It’s Thanksgiving Day. I’m bundled in one of those winter coats that my friends and I wore as armor during our childhood BB gun wars. Thick. Bulky. Imposing.
I’m wearing mittens, hat, and scarf, too, but I’m still cold. It’s late November. Snow covers the ground. The wind is blowing. I’m shivering.
This is where normalcy comes to an end.
I’m standing on the side of a road amongst hundreds – perhaps thousands – of other people dressed almost exactly like me. Most are cheering. Shouting words of encouragement. Pumping fists into the air. It’s universal, enthusiastic mayhem.
I don’t do any of this. I stand stoically. I’m too damn cold.
These inexplicable enthusiasts are cheering on clusters of certifiable lunatics who are running down the street toward an arbitrary, irrelevant finish line. I worry about these runners. They occupy that frightening space between freezing-to-death because they are dreadfully underdressed for sub-freezing temperatures and overheating because they are ridiculously overdressed for running.
I’m witnessing a Turkey Trot. Or a Thanksgiving Day 5K. Or an Ugly Sweater Run. Whatever the name, it’s what most people call a race, even though there are only about six people trying to win. The rest are here because…
I have no clue.
On this finest of all holidays, a day set aside for football and gluttony, these morons have decided to run with scores of other morons down the city street … even though almost every other single day of the year is better for running.
I’m here because I have made the terrible mistake of dating a girl who belongs to one of those families who think this particular Thanksgiving Day tradition is a good idea. She and her family rise at the crack of dawn so the most disturbed members of the family can eat a hearty breakfast before venturing into the cold to join the rest of the lunatics at the starting line.
An hour later, we leave the house, though I can’t imagine why. It’s freezing outside. We don’t attend non-competitive foot races on the loveliest of days, so why would we do so today? Let the dummies run. We can have turkey ready for them if and when they return.
I’m so desperate to remain indoors that I suggest that we watch the Macy’s Thanksgiving Day Parade, which is only slightly better than watching hypothermic/hyperthermic attention seekers run on a day when I’m supposed to be giving thanks by watching football players smash into one another. Watching a parade on television is only slightly less ludicrous than watching fireworks on television.

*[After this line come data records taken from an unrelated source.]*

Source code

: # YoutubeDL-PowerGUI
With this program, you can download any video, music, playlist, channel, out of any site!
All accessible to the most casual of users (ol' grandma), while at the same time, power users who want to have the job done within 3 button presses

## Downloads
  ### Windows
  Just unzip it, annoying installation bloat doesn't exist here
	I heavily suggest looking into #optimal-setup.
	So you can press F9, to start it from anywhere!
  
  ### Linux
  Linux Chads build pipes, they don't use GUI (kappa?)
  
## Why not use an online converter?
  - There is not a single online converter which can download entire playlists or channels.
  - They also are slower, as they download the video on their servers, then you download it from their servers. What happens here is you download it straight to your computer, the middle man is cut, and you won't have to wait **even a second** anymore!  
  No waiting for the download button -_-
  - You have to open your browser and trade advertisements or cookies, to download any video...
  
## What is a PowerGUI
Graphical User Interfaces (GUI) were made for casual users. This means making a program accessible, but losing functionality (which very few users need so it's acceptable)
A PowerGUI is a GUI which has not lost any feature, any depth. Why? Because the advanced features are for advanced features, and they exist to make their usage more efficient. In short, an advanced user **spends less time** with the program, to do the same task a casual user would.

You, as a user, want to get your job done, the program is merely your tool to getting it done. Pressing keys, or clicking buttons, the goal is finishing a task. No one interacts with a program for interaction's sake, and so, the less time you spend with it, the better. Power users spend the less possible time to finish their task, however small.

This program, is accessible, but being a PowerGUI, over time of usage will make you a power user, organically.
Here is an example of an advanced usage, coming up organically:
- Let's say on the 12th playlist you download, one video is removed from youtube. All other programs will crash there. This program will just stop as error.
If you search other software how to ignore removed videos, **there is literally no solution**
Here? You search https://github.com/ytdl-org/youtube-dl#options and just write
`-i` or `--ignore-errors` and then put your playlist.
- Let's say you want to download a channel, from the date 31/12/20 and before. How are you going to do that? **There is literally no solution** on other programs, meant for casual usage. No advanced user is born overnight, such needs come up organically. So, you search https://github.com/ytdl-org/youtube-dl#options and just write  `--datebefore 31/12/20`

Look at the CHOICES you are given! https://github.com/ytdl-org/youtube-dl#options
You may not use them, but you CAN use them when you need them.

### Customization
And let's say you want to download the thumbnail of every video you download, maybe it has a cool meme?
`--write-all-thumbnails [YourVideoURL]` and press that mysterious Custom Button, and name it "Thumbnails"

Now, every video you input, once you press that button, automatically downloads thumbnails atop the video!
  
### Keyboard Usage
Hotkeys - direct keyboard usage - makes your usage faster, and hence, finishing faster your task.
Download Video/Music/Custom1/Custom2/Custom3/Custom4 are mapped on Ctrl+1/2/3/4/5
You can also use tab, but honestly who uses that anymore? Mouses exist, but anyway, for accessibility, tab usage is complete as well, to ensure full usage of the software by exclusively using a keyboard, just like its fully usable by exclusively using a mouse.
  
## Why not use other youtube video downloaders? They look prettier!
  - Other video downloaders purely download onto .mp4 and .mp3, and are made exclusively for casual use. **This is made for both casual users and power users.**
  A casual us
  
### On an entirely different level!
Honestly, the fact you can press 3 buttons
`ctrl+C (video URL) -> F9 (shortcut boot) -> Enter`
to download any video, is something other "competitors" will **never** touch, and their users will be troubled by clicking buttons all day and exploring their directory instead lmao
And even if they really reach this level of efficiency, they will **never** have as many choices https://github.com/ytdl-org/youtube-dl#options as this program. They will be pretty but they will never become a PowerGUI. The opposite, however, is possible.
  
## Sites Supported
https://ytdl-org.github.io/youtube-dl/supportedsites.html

Admittedly, I may be biased. When I was in high school, I marched in the Macy’s Thanksgiving Day Parade with my high school band, so to watch it on TV is anticlimactic, to say the least. Watching enormous balloons reduced to the size of a television screen is ridiculous. Listening to television personalities banter about their banter is obscene. It’s depressing. Still, I make a play for the parade.
At least I’ll be warm.
“But you’ll love the race,” my girlfriend assures me. I don’t believe her, and hate her for thinking so. This is akin to the people who make a stew containing only foods you despise but assure you that “You’ll love it.” You never love it because that makes no sense.
I won’t like this either. It’s cold, and watching people run is not my thing. It’s not anyone’s thing unless it’s Thanksgiving, and that makes no sense, either.
So here I stand, shivering. I’m offered hot chocolate. I take it, thinking hot chocolate doesn’t work as well as not being here.
I make a half-hearted effort to pretend I don’t hate this as much as I do. It’s one of those times when you despise something with every fiber of your being, but you’re surrounded by people who adore it. You can’t just declare your hatred. That never goes well. Instead, you offer a measured critique while trying to sound open-minded and amusing.
As it turns out, the day is not entirely a waste.
The race is stupid, and it takes me hours to warm up once we return home. My girlfriend’s mother records the parade after hearing how much I wanted to watch it, so when we finally make it back to the house, she surprises me with it. I sit there and pretend to think that the balloons are majestic and the banter is hilarious.
But as I watch, I come to a conclusion:
I can never marry a woman who thinks running on Thanksgiving Day is a good idea. I would prefer to marry a woman who hates puppies or thinks Bruce Springsteen is overrated. I’ll take a wife who drives under the speed limit before I’ll marry someone who wants to watch non-athletes run surprisingly slowly in the frigid cold on a major holiday.
I learn what I want and what I don’t want in a spouse that day. And for that, I give thanks.